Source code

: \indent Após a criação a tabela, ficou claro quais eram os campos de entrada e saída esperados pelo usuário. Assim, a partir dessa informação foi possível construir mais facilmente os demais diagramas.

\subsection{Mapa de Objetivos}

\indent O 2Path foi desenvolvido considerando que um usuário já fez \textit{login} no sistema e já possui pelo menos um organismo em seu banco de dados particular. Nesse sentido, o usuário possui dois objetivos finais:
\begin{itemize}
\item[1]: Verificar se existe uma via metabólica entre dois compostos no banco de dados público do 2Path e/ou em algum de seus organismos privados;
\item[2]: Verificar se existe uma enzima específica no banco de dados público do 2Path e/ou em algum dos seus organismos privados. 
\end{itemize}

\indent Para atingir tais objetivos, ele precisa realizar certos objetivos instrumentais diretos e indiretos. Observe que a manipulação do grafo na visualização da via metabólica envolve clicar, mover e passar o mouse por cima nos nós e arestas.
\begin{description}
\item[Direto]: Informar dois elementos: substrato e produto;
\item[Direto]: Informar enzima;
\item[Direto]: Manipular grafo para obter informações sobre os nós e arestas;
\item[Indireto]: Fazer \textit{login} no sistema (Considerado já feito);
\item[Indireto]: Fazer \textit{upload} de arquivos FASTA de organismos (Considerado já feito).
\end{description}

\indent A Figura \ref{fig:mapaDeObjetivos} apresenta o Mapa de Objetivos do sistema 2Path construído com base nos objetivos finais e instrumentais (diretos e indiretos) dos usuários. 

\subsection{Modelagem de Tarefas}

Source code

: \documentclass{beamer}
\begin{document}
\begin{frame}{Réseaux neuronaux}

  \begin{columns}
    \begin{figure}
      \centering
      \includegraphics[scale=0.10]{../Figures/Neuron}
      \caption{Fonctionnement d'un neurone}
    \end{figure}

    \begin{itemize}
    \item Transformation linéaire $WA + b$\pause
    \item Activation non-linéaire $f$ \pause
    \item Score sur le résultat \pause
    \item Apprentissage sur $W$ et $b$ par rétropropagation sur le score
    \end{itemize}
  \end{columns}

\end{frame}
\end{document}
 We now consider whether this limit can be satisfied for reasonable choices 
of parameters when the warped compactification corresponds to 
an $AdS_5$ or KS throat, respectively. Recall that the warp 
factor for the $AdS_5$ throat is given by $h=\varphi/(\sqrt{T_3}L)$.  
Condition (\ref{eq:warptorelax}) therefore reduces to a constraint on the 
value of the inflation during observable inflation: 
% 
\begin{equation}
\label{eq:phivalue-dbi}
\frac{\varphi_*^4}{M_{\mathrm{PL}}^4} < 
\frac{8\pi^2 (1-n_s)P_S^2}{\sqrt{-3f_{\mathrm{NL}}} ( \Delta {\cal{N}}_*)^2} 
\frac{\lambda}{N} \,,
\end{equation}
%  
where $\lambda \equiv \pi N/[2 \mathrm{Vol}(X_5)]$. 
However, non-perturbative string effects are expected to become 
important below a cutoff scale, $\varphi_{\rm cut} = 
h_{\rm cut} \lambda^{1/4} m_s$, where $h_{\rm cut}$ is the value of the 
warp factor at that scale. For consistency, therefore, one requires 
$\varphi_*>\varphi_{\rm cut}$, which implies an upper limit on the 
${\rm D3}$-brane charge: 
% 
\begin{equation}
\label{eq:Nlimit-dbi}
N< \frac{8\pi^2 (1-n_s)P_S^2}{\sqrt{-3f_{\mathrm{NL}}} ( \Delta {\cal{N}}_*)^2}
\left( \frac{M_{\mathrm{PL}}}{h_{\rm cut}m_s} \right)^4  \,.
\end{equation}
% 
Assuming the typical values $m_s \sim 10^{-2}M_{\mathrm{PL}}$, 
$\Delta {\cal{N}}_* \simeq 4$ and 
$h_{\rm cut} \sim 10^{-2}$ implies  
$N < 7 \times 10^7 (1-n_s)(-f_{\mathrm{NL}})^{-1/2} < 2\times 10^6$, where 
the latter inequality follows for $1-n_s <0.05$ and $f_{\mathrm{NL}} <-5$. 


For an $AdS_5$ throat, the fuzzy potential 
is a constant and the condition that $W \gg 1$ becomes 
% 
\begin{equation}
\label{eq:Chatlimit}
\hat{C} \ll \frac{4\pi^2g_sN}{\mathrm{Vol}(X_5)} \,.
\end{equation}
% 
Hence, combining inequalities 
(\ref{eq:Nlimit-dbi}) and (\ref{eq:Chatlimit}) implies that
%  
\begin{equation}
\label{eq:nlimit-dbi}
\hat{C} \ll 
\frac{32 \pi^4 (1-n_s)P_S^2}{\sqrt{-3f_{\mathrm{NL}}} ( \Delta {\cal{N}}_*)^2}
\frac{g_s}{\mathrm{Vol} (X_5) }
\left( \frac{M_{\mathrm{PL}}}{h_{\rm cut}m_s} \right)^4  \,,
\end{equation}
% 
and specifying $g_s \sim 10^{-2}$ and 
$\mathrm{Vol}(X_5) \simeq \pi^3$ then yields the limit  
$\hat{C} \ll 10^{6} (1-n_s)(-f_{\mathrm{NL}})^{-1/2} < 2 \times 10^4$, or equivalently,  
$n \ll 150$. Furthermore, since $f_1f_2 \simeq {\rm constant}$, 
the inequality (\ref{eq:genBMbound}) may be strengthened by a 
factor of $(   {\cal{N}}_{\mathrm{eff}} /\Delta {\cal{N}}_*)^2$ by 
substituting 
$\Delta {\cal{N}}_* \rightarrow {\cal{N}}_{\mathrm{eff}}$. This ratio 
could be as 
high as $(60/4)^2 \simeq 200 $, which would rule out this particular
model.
────────────────
**ABOUT THIS EXERCISE**
Recite the full listing above exactly.

**RESPONSE**
Source code

: \indent Após a criação a tabela, ficou claro quais eram os campos de entrada e saída esperados pelo usuário. Assim, a partir dessa informação foi possível construir mais facilmente os demais diagramas.

\subsection{Mapa de Objetivos}

\indent O 2Path foi desenvolvido considerando que um usuário já fez \textit{login} no sistema e já possui pelo menos um organismo em seu banco de dados particular. Nesse sentido, o usuário possui dois objetivos finais:
\begin{itemize}
\item[1]: Verificar se existe uma via metabólica entre dois compostos no banco de dados público do 2Path e/ou em algum de seus organismos privados;
\item[2]: Verificar se existe uma enzima específica no banco de dados público do 2Path e/ou em algum dos seus organismos privados. 
\end{itemize}

\indent Para atingir tais objetivos, ele precisa realizar certos objetivos instrumentais diretos e indiretos. Observe que a manipulação do grafo na visualização da via metabólica envolve clicar, mover e passar o mouse por cima nos nós e arestas.
\begin{description}
\item[Direto]: Informar dois elementos: substrato e produto;
\item[Direto]: Informar enzima;
\item[Direto]: Manipular grafo para obter informações sobre os nós e arestas;
\item[Indireto]: Fazer \textit{login} no sistema (Considerado já feito);
\item[Indireto]: Fazer \textit{upload} de arquivos FASTA de organismos (Considerado já feito).
\end{description}

\indent A Figura \ref{fig:mapaDeObjetivos} apresenta o Mapa de Objetivos do sistema 2Path construído com base nos objetivos finais e instrumentais (diretos e indiretos) dos usuários. 

\subsection{Modelagem de Tarefas}

Source code

: \documentclass{beamer}
\begin{document}
\begin{frame}{Réseaux neuronaux}

  \begin{columns}
    \begin{figure}
      \centering
      \includegraphics[scale=0.10]{../Figures/Neuron}
      \caption{Fonctionnement d'un neurone}
    \end{figure}

    \begin{itemize}
    \item Transformation linéaire $WA + b$\pause
    \item Activation non-linéaire $f$ \pause
    \item Score sur le résultat \pause
    \item Apprentissage sur $W$ et $b$ par rétropropagation sur le score
    \end{itemize}
  \end{columns}

\end{frame}
\end{document}
 We now consider whether this limit can be satisfied for reasonable choices 
of parameters when the warped compactification corresponds to 
an $AdS_5$ or KS throat, respectively. Recall that the warp 
factor for the $AdS_5$ throat is given by $h=\varphi/(\sqrt{T_3}L)$.  
Condition (\ref{eq:warptorelax}) therefore reduces to a constraint on the 
value of the inflation during observable inflation: 
% 
\begin{equation}
\label{eq:phivalue-dbi}
\frac{\varphi_*^4}{M_{\mathrm{PL}}^4} < 
\frac{8\pi^2 (1-n_s)P_S^2}{\sqrt{-3f_{\mathrm{NL}}} ( \Delta {\cal{N}}_*)^2} 
\frac{\lambda}{N} \,,
\end{equation}
%  
where $\lambda \equiv \pi N/[2 \mathrm{Vol}(X_5)]$. 
However, non-perturbative string effects are expected to become 
important below a cutoff scale, $\varphi_{\rm cut} = 
h_{\rm cut} \lambda^{1/4} m_s$, where $h_{\rm cut}$ is the value of the 
warp factor at that scale. For consistency, therefore, one requires 
$\varphi_*>\varphi_{\rm cut}$, which implies an upper limit on the 
${\rm D3}$-brane charge: 
% 
\begin{equation}
\label{eq:Nlimit-dbi}
N< \frac{8\pi^2 (1-n_s)P_S^2}{\sqrt{-3f_{\mathrm{NL}}} ( \Delta {\cal{N}}_*)^2}
\left( \frac{M_{\mathrm{PL}}}{h_{\rm cut}m_s} \right)^4  \,.
\end{equation}
% 
Assuming the typical values $m_s \sim 10^{-2}M_{\mathrm{PL}}$, 
$\Delta {\cal{N}}_* \simeq 4$ and 
$h_{\rm cut} \sim 10^{-2}$ implies  
$N < 7 \times 10^7 (1-n_s)(-f_{\mathrm{NL}})^{-1/2} < 2\times 10^6$, where 
the latter inequality follows for $1-n_s <0.05$ and $f_{\mathrm{NL}} <-5$. 


For an $AdS_5$ throat, the fuzzy potential 
is a constant and the condition that $W \gg 1$ becomes 
% 
\begin{equation}
\label{eq:Chatlimit}
\hat{C} \ll \frac{4\pi^2g_sN}{\mathrm{Vol}(X_5)} \,.
\end{equation}
% 
Hence, combining inequalities 
(\ref{eq:Nlimit-dbi}) and (\ref{eq:Chatlimit}) implies that
%  
\begin{equation}
\label{eq:nlimit-dbi}
\hat{C} \ll 
\frac{32 \pi^4 (1-n_s)P_S^2}{\sqrt{-3f_{\mathrm{NL}}} ( \Delta {\cal{N}}_*)^2}
\frac{g_s}{\mathrm{Vol} (X_5) }
\left( \frac{M_{\mathrm{PL}}}{h_{\rm cut}m_s} \right)^4  \,,
\end{equation}
% 
and specifying $g_s \sim 10^{-2}$ and 
$\mathrm{Vol}(X_5) \simeq \pi^3$ then yields the limit  
$\hat{C} \ll 10^{6} (1-n_s)(-f_{\mathrm{NL}})^{-1/2} < 2 \times 10^4$, or equivalently,  
$n \ll 150$. Furthermore, since $f_1f_2 \simeq {\rm constant}$, 
the inequality (\ref{eq:genBMbound}) may be strengthened by a 
factor of $(   {\cal{N}}_{\mathrm{eff}} /\Delta {\cal{N}}_*)^2$ by 
substituting 
$\Delta {\cal{N}}_* \rightarrow {\cal{N}}_{\mathrm{eff}}$. This ratio 
could be as 
high as $(60/4)^2 \simeq 200 $, which would rule out this particular
model.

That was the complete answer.